And now for something completely different. One of our “Links We Like” to the right is MoCo Loco. The site tends to focus on physical design, and has a lot of content that merges art with function. As an electronic engineers I think I can benefit from keeping an eye on what these designers do.
This morning I ran across the example pictured here. It is described as space saving furniture developed for the University of Valparaiso, Chile. For some reason I’m always drawn to things that serve multiple functions. Flip-flops with bottle openers built in… awesome. Cars that are also boats, not practical,… but still awesome. Lunch boxes that also serve as jet-packs… not invented yet, but when they are I think they’ll be awesome too.
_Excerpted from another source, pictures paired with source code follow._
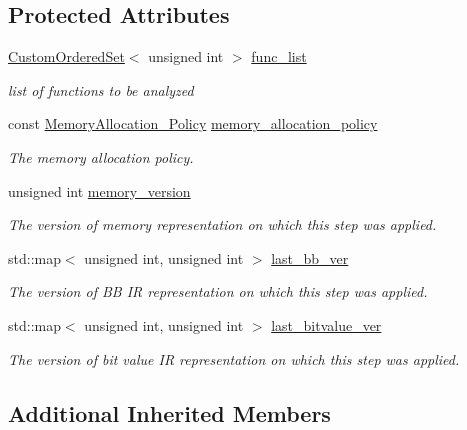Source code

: \subsection*{Protected Attributes}
\begin{DoxyCompactItemize}
\item 
\hyperlink{classCustomOrderedSet}{Custom\+Ordered\+Set}$<$ unsigned int $>$ \hyperlink{classmemory__allocation_af4a1145d8ed329af6c89a3abd67407fd}{func\+\_\+list}
\begin{DoxyCompactList}\small\item\em list of functions to be analyzed \end{DoxyCompactList}\item 
const \hyperlink{memory__allocation_8hpp_aad85c6dac5893e8093336373dd19539b}{Memory\+Allocation\+\_\+\+Policy} \hyperlink{classmemory__allocation_a42529c8d173922759948b7c4da5651ac}{memory\+\_\+allocation\+\_\+policy}
\begin{DoxyCompactList}\small\item\em The memory allocation policy. \end{DoxyCompactList}\item 
unsigned int \hyperlink{classmemory__allocation_a6b44f510a470571378302da9dade4297}{memory\+\_\+version}
\begin{DoxyCompactList}\small\item\em The version of memory representation on which this step was applied. \end{DoxyCompactList}\item 
std\+::map$<$ unsigned int, unsigned int $>$ \hyperlink{classmemory__allocation_a6f738971fa5c035e7fbc6194f1a715c6}{last\+\_\+bb\+\_\+ver}
\begin{DoxyCompactList}\small\item\em The version of BB IR representation on which this step was applied. \end{DoxyCompactList}\item 
std\+::map$<$ unsigned int, unsigned int $>$ \hyperlink{classmemory__allocation_a1838e262151b179c199161437b482c97}{last\+\_\+bitvalue\+\_\+ver}
\begin{DoxyCompactList}\small\item\em The version of bit value IR representation on which this step was applied. \end{DoxyCompactList}\end{DoxyCompactItemize}
\subsection*{Additional Inherited Members}



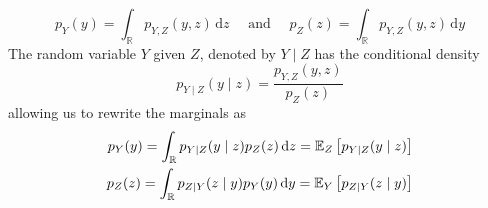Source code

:\documentclass[../../Main_ManuscritThese.tex]{subfiles}
\begin{document}
\begin{definition}
  \begin{equation}
    \label{eq:marginals_def}
    p_{Y}(y) = \int_{\mathbb{R}}p_{Y,Z}(y,z) \,\mathrm{d}z \quad \text{ and } \quad p_{Z}(z) = \int_{\mathbb{R}}p_{Y,Z}(y,z) \,\mathrm{d}y
  \end{equation}
  The random variable $Y$ given $Z$, denoted by $Y \mid Z$ has the conditional density
  \begin{equation}
    p_{Y \mid Z}(y \mid z) = \frac{p_{Y,Z}(y,z)}{p_Z(z)}
  \end{equation}
  allowing us to rewrite the marginals as
  \begin{align}
    \label{eq:marginal_conditioned}
        p_{Y}(y) = \int_{\mathbb{R}}p_{Y\mid Z}(y\mid z)p_Z(z) \,\mathrm{d}z=\mathbb{E}_Z\left[p_{Y\mid Z}(y\mid z)\right] \\ p_{Z}(z) = \int_{\mathbb{R}}p_{Z\mid Y}(z\mid y)p_Y(y) \,\mathrm{d}y = \mathbb{E}_{Y}\left[p_{Z\mid Y}(z\mid y)\right]
  \end{align}

\end{definition}
\end{document}
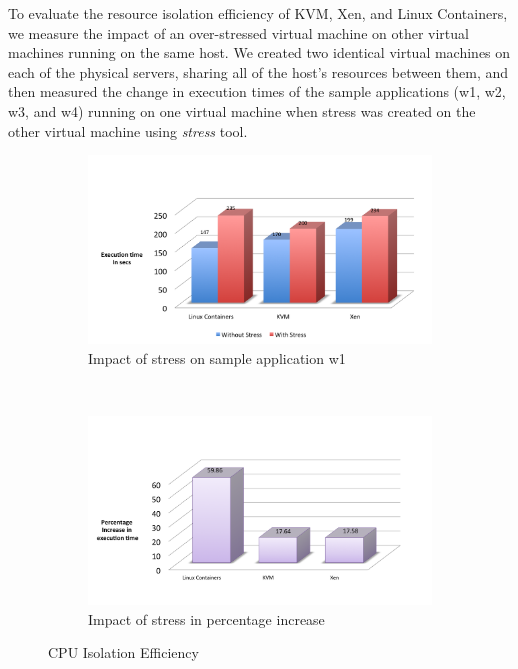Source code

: To evaluate the resource isolation efficiency of KVM, Xen, and Linux Containers, we measure the impact of an over-stressed virtual machine on other virtual machines running on the same host. We created two identical virtual machines on each of the physical servers, sharing all of the host's resources between them, and then measured the change in execution times of the sample applications (w1, w2, w3, and w4) running on one virtual machine when stress was created on the other virtual machine using \emph{stress} \cite{stress} tool.
\begin{figure}[H]
        \centering
        \begin{subfigure}[b]{0.99\textwidth}
                \includegraphics[width=\textwidth]{cpustress.png}
                \caption{Impact of stress on sample application w1}
                \label{fig:cpustress1}
        \end{subfigure}%
        ~ %
        \qquad \newline %
        \begin{subfigure}[b]{0.8\textwidth}
                \includegraphics[width=\textwidth]{cpustressp.png}
                \caption{Impact of stress in percentage increase}
                \label{fig:cpustressp}
        \end{subfigure}
        \caption{CPU Isolation Efficiency}\label{fig:cpuisolation}
\end{figure}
This project spoke to me. First it said “this will not match anything else in your house”. Later it said other more intriguing things. Obviously some good engineering and design principles are exhibited by this furniture. The compact cube stacking shape is visually appealing and useful in minimizing storage and space needs. When “deployed” the same shapes allow for versatile seating arrangements. I also really like the storage under and behind the seat surfaces. Although I think if you used the storage space the mobility of the design is significantly reduced (everything falls out when you move the chair). I can also see some obvious downsides to this furniture. Comfort is one one thing that seems to be downplayed, so using these for a prolonged period wouldn’t be a lot of fun for the backside.
Like all engineering the goal of the effort determines whether or not the design meshes well with the intended function. One of the things we’ve learned in our business is that the industrial design of consumer electronics is just as important as the electronics. If you’ve got two items hanging on the shelf at a national retailer, the one that looks better is probably the best seller. This simple space saving furniture was a reminder to me of the importance of form as it relates to function.